Cannoli then has a client component. The client's goal is to process the massive stream of data being produced by QEMU. Further, the API for Cannoli has been designed with threading in mind, such that a single thread can be running inside qemu-user, and complex analysis of that stream can be done by threading the analysis while getting maximum single-core performance in QEMU itself.

Cannoli exposes a standard Rust trait-style interface, where you implement Cannoli on your structure. As an implementer of this trait, you must implement init. This is where you create a structure for both a single-threaded mutable context, Self, as well as a multi-threaded shared immutable context Self::Context.

You then optionally can implement the following callbacks:

fn exec(_ctxt: &Self::Context, _pc: u64) -> Option<Self::Trace>;
fn read(_ctxt: &Self::Context, _pc: u64, _addr: u64, _val: u64)
    -> Option<Self::Trace>;
fn write(_ctxt: &Self::Context, _pc: u64, _addr: u64, _val: u64);
    -> Option<Self::Trace>;
fn trace(&mut self, _ctxt: &Self::Context, _trace: &[Self::Trace])

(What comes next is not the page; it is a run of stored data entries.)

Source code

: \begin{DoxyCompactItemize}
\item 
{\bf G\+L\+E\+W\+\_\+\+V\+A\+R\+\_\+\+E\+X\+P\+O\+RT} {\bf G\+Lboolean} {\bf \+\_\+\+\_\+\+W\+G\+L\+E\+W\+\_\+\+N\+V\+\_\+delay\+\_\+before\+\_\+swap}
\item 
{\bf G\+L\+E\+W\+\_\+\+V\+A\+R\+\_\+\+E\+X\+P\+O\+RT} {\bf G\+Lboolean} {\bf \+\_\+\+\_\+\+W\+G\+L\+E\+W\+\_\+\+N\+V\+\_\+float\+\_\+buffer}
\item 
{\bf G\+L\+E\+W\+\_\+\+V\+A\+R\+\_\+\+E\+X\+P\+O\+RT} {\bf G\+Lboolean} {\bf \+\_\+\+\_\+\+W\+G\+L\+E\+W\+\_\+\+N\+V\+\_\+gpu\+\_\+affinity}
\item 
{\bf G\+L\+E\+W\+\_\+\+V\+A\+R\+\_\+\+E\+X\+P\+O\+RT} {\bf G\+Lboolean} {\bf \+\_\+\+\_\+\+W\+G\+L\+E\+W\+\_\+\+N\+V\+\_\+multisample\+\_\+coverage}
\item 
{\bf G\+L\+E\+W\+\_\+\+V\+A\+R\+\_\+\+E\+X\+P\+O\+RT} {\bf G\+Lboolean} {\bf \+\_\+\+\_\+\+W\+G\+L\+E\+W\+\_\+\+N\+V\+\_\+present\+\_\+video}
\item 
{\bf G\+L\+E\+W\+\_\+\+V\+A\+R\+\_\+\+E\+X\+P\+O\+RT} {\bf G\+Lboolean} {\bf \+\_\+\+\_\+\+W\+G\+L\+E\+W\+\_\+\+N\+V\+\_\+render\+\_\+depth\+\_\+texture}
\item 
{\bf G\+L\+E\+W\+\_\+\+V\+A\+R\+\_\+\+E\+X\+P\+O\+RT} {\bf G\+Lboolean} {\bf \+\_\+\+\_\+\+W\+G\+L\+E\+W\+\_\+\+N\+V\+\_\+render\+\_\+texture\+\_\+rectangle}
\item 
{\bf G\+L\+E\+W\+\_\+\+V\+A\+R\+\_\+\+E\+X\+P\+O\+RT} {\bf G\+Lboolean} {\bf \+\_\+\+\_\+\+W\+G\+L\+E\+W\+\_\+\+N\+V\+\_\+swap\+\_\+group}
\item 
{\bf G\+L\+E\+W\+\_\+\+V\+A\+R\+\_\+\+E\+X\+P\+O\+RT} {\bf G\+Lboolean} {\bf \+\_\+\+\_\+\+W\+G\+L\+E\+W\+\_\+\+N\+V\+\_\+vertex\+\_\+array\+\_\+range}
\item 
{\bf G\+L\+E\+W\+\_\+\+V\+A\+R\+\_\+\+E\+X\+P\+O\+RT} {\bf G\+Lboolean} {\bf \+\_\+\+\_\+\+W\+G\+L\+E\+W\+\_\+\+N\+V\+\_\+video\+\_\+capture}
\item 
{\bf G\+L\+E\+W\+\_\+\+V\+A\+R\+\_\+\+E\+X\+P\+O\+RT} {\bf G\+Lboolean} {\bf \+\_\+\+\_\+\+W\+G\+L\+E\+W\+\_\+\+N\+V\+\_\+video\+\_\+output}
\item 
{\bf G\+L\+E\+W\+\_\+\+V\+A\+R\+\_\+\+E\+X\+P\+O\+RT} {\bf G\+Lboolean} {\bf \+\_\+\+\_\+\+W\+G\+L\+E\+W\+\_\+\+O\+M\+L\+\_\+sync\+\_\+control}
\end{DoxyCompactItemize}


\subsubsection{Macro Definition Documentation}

These callbacks are relatively self-explanatory, with the exception of the threading aspects. The three main execution callbacks exec, read, and  write can be called from multiple threads in parallel. Thus, these are not called sequentially. This is where stateless processing should be done. These also only have immutable access to the Self::Context, as they run in parallel. This is the correct location to do any processing which does not need to know the ordering/sequence of instructions or memory accesses. For example, applying symbols where you convert from a pc into a symbol + address should be done here, such that you can symbolize the trace in parallel.

All of the main callbacks, exec, read, and write, return an Option<Self::Trace> type. This is a user-defined type which should be thought of as a form of a filter_map. If you return None, the event is not placed into the trace, if you return Some(your_value) then your_value will be placed sequentially into a trace buffer.

This trace is then exposed back to the user fully in-order via the trace callback. The trace callback is called from various threads (eg. you might run in a different TID), however, is it ensured to always be called sequentially and in-order with respect to execution. Due to this, you get mutable access to self, as well as a reference to the shared Self::Context.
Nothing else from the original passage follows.